The United States has made its first commercial shipment of U.S. wheat to Cuba since it imposed an embargo on trade with the communist country nearly 40 years ago.

The shipment, which departed Houston Jan. 8, was the first installment of 70,000 metric tons of hard red winter wheat purchased by Cuban officials in the wake of Hurricane Michelle.

Wheat industry representatives from Kansas, Texas and Oklahoma attended a brief departure ceremony for the wheat. Henry Jo Von Tungeln, a wheat grower from Oklahoma, led the contingent.

Von Tungeln, chairman of U.S. Wheat Associates and the Wheat Export Trade Education Committee, and others from USW went to Havana 14 months ago as part of a continuing effort to assess Cuba's wheat needs and prepare the way for eventual commercial sales to the country.

“I've been growing wheat since 1949. I do it because I love to work on the land, but also because I like the fact that my wheat is being turned into the bread that provides sustenance for so many people around the world,” Von Tungeln said. “It's past time that U.S. wheat should be made into bread for the children of Cuba.”

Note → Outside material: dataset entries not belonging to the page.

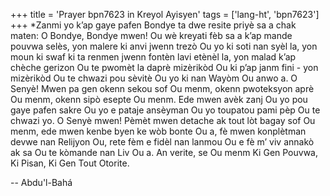 +++
title = 'Prayer bpn7623 in Kreyol Ayisyen'
tags = ['lang-ht', 'bpn7623']
+++
*Zanmi yo k’ap gaye pafen Bondye ta dwe resite priyè sa a chak maten:
O Bondye, Bondye mwen! Ou wè kreyati fèb sa a k’ap mande pouvwa selès, yon malere ki anvi jwenn trezò Ou yo ki soti nan syèl la, yon moun ki swaf ki ta renmen jwenn fontèn lavi etènèl la, yon malad k’ap chèche gerizon Ou te pwomèt la daprè mizèrikòd Ou ki p’ap janm fini - yon mizèrikòd Ou te chwazi pou sèvitè Ou yo ki nan Wayòm Ou anwo a. 
O Senyè! Mwen pa gen okenn sekou sof Ou menm, okenn pwoteksyon aprè Ou menm, okenn sipò esepte Ou menm. Ede mwen avèk zanj Ou yo pou gaye pafen sakre Ou yo e pataje ansèyman Ou yo toupatou pami pèp Ou te chwazi yo. 
O Senyè mwen! Pèmèt mwen detache ak tout lòt bagay sof Ou menm, ede mwen kenbe byen ke wòb bonte Ou a, fè mwen konplètman devwe nan Relijyon Ou, rete fèm e fidèl nan lanmou Ou e fè m’ viv annakò ak sa Ou te kòmande nan Liv Ou a. 
An verite, se Ou menm Ki Gen Pouvwa, Ki Pisan, Ki Gen Tout Otorite.

-- Abdu'l-Bahá
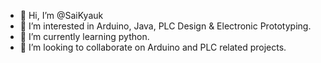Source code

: - 👋 Hi, I’m @SaiKyauk
- 👀 I’m interested in Arduino, Java, PLC Design & Electronic Prototyping.
- 🌱 I’m currently learning python.
- 💞️ I’m looking to collaborate on Arduino and PLC related projects.

<!---
- 📫 How to reach me saikyaukmainkham98@gmail.com
SaiKyauk/SaiKyauk is a ✨ special ✨ repository because its `README.md` (this file) appears on your GitHub profile.
You can click the Preview link to take a look at your changes.
--->
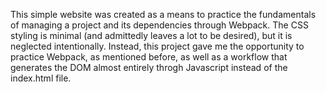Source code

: This simple website was created as a means to practice the fundamentals of managing a project and its dependencies through Webpack. The CSS styling is minimal (and admittedly leaves a lot to be desired), but it is neglected intentionally. Instead, this project gave me the opportunity to practice Webpack, as mentioned before, as well as a workflow that generates the DOM almost entirely throgh Javascript instead of the index.html file.
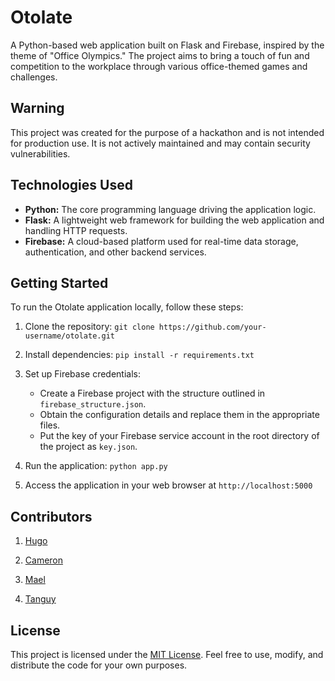 # Otolate

A Python-based web application built on Flask and Firebase, inspired by the theme of "Office Olympics." The project aims to bring a touch of fun and competition to the workplace through various office-themed games and challenges.

## Warning 
This project was created for the purpose of a hackathon and is not intended for production use. It is not actively maintained and may contain security vulnerabilities.

## Technologies Used

- **Python:** The core programming language driving the application logic.
- **Flask:** A lightweight web framework for building the web application and handling HTTP requests.
- **Firebase:** A cloud-based platform used for real-time data storage, authentication, and other backend services.

## Getting Started

To run the Otolate application locally, follow these steps:

1. Clone the repository: `git clone https://github.com/your-username/otolate.git`
2. Install dependencies: `pip install -r requirements.txt`
3. Set up Firebase credentials:
   - Create a Firebase project with the structure outlined in `firebase_structure.json`.
   - Obtain the configuration details and replace them in the appropriate files.
   - Put the key of your Firebase service account in the root directory of the project as `key.json`. 

4. Run the application: `python app.py`
5. Access the application in your web browser at `http://localhost:5000`

## Contributors

1. [Hugo](https://github.com/humag18)

2. [Cameron](https://github.com/n-kmron)

3. [Mael](https://github.com/palpalmall)

4. [Tanguy](https://github.com/Tanguyvans)

## License

This project is licensed under the [MIT License](LICENSE). Feel free to use, modify, and distribute the code for your own purposes.
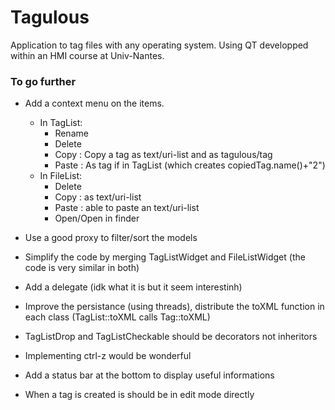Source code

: # Tagulous
Application to tag files with any operating system. Using QT developped within an HMI course at Univ-Nantes.

### To go further

- Add a context menu on the items.
	- In TagList:
		- Rename
		- Delete
		- Copy : Copy a tag as text/uri-list and as tagulous/tag
		- Paste : As tag if in TagList (which creates copiedTag.name()+"2")
	- In FileList:
		- Delete
		- Copy : as text/uri-list
		- Paste : able to paste an text/uri-list
		- Open/Open in finder

- Use a good proxy to filter/sort the models
- Simplify the code by merging TagListWidget and FileListWidget (the code is very similar in both)
- Add a delegate (idk what it is but it seem interestinh)
- Improve the persistance (using threads), distribute the toXML function in each class (TagList::toXML calls Tag::toXML)
- TagListDrop and TagListCheckable should be decorators not inheritors
- Implementing ctrl-z would be wonderful
- Add a status bar at the bottom to display useful informations
- When a tag is created is should be in edit mode directly

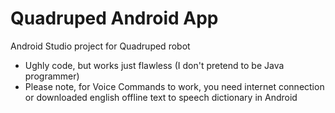 # Quadruped Android App

Android Studio project for Quadruped robot
- Ughly code, but works just flawless (I don't pretend to be Java programmer)
- Please note, for Voice Commands to work, you need internet connection or downloaded english offline text to speech dictionary in Android
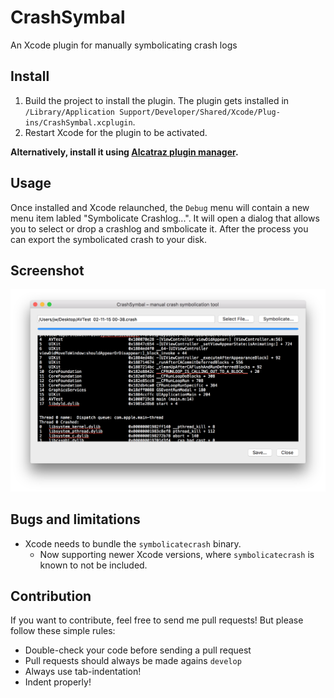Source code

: # CrashSymbal
An Xcode plugin for manually symbolicating crash logs

## Install

1. Build the project to install the plugin. The plugin gets installed in `/Library/Application Support/Developer/Shared/Xcode/Plug-ins/CrashSymbal.xcplugin`.
2. Restart Xcode for the plugin to be activated.

**Alternatively, install it using [Alcatraz plugin manager](https://github.com/supermarin/Alcatraz).**


## Usage

Once installed and Xcode relaunched, the `Debug` menu will contain a new menu item labled "Symbolicate Crashlog...".
It will open a dialog that allows you to select or drop a crashlog and smbolicate it. After the process you can export the symbolicated crash to your disk.


## Screenshot

![LinkedLog](https://raw.githubusercontent.com/julian-weinert/CrashSymbal/master/Screenshots/CrashSymbal.png)


## Bugs and limitations

- Xcode needs to bundle the `symbolicatecrash` binary.
  - Now supporting newer Xcode versions, where `symbolicatecrash` is known to not be included.


## Contribution

If you want to contribute, feel free to send me pull requests! But please follow these simple rules:

- Double-check your code before sending a pull request
- Pull requests should always be made agains `develop`
- Always use tab-indentation!
- Indent properly!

Cuba purchased the wheat and other commodities in December in the wake of tremendous devastation caused by Hurricane Michelle, in order to meet the immediate humanitarian needs of the Cuban people.

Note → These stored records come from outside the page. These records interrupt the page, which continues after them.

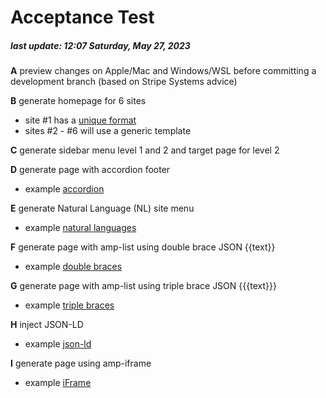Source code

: # Acceptance Test

##### last update: 12:07 Saturday, May 27, 2023

**A** preview changes on Apple/Mac and Windows/WSL before committing a development branch (based on Stripe Systems advice)

**B** generate homepage for 6 sites
- site #1 has a [unique format](https://afdsi.com/ontomatica-home/)
- sites #2 - #6 will use a generic template

**C** generate sidebar menu level 1 and 2 and target page for level 2

**D** generate page with accordion footer
- example [accordion](https://ontomatica.io/a/12370110501010001939/)

**E** generate Natural Language (NL) site menu
- example [natural languages](https://ontomatica.io/a/12370110501010001939/)

**F** generate page with amp-list using double brace JSON {{text}}
- example [double braces](https://ontomatica.io/a/12370110501010001939/)

**G** generate page with amp-list using triple brace JSON {{{text}}}
- example [triple braces](https://ontomatica.io/a/12120000001000011961/)

**H** inject JSON-LD
- example [json-ld](https://ontomatica.io/a/12370110501010001939/)

**I** generate page using amp-iframe
- example [iFrame](https://afdsi.com/ontomatica-home/)

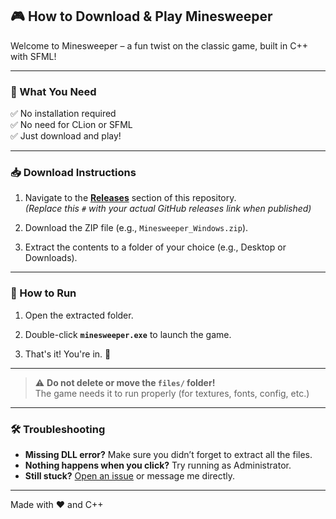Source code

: ## 🎮 How to Download & Play Minesweeper

Welcome to Minesweeper – a fun twist on the classic game, built in C++ with SFML!

---

### 🧩 What You Need

✅ No installation required  
✅ No need for CLion or SFML  
✅ Just download and play!

---

### 📥 Download Instructions

1. Navigate to the **[Releases](#)** section of this repository.  
   *(Replace this `#` with your actual GitHub releases link when published)*

2. Download the ZIP file (e.g., `Minesweeper_Windows.zip`).

3. Extract the contents to a folder of your choice (e.g., Desktop or Downloads).

---

### 🚀 How to Run

1. Open the extracted folder.

2. Double-click **`minesweeper.exe`** to launch the game.

3. That's it! You're in. 🎉

---

> ⚠️ **Do not delete or move the `files/` folder!**  
> The game needs it to run properly (for textures, fonts, config, etc.)

---

### 🛠️ Troubleshooting

- **Missing DLL error?** Make sure you didn’t forget to extract all the files.
- **Nothing happens when you click?** Try running as Administrator.
- **Still stuck?** [Open an issue](#) or message me directly.

---

Made with ❤️ and C++  
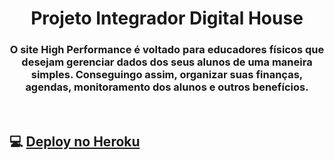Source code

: <h1 align="center">
 Projeto Integrador Digital House
</h1>

<h3 align="center">
   O site High Performance é voltado para educadores físicos que desejam gerenciar dados dos seus alunos de uma maneira simples. Conseguingo assim, organizar suas finanças, agendas, monitoramento dos alunos e outros benefícios.
</h3>

<br>

## :computer: <a href="https://highperformancedh.azurewebsites.net" target="_blank">Deploy no Heroku</a>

“It is fantastic that we are able to help when it counts the most,” said Von Tungeln. “And while we are very glad about the sale, we are sorry that it had to come as a result of such a terrible natural disaster.

“This is not the first time that young Cubans will be eating bread made with U.S. wheat,” he said. “But the sale represents another step forward.”

The commercial sales follow two small humanitarian donations made by U.S. wheat groups in 1998, when they privately donated wheat that was ground into flour and provided to CARITAS, the Catholic relief organization, for bread distribution to needy Cuban families.

The president of the National Association of Wheat Growers also applauded the commitment of farmers to opening the Cuban market. “A great deal of hard work from many dedicated people contributed to this shipment,” said Dusty Tallman, a wheat grower from Colorado.

“U.S. wheat producers are extremely proud to play their part in this historic event.”

Wheat industry officials warn that, notwithstanding the recent purchases, current U.S. government rules and regulations on Cuba trade are extremely restrictive, and put a severe damper on future prospects unless those restrictions are eliminated.

For the day, however, Von Tungeln was delighted at the recent evolution of trade relations with Cuba. “This shipment is proof that trade can resume,” he said.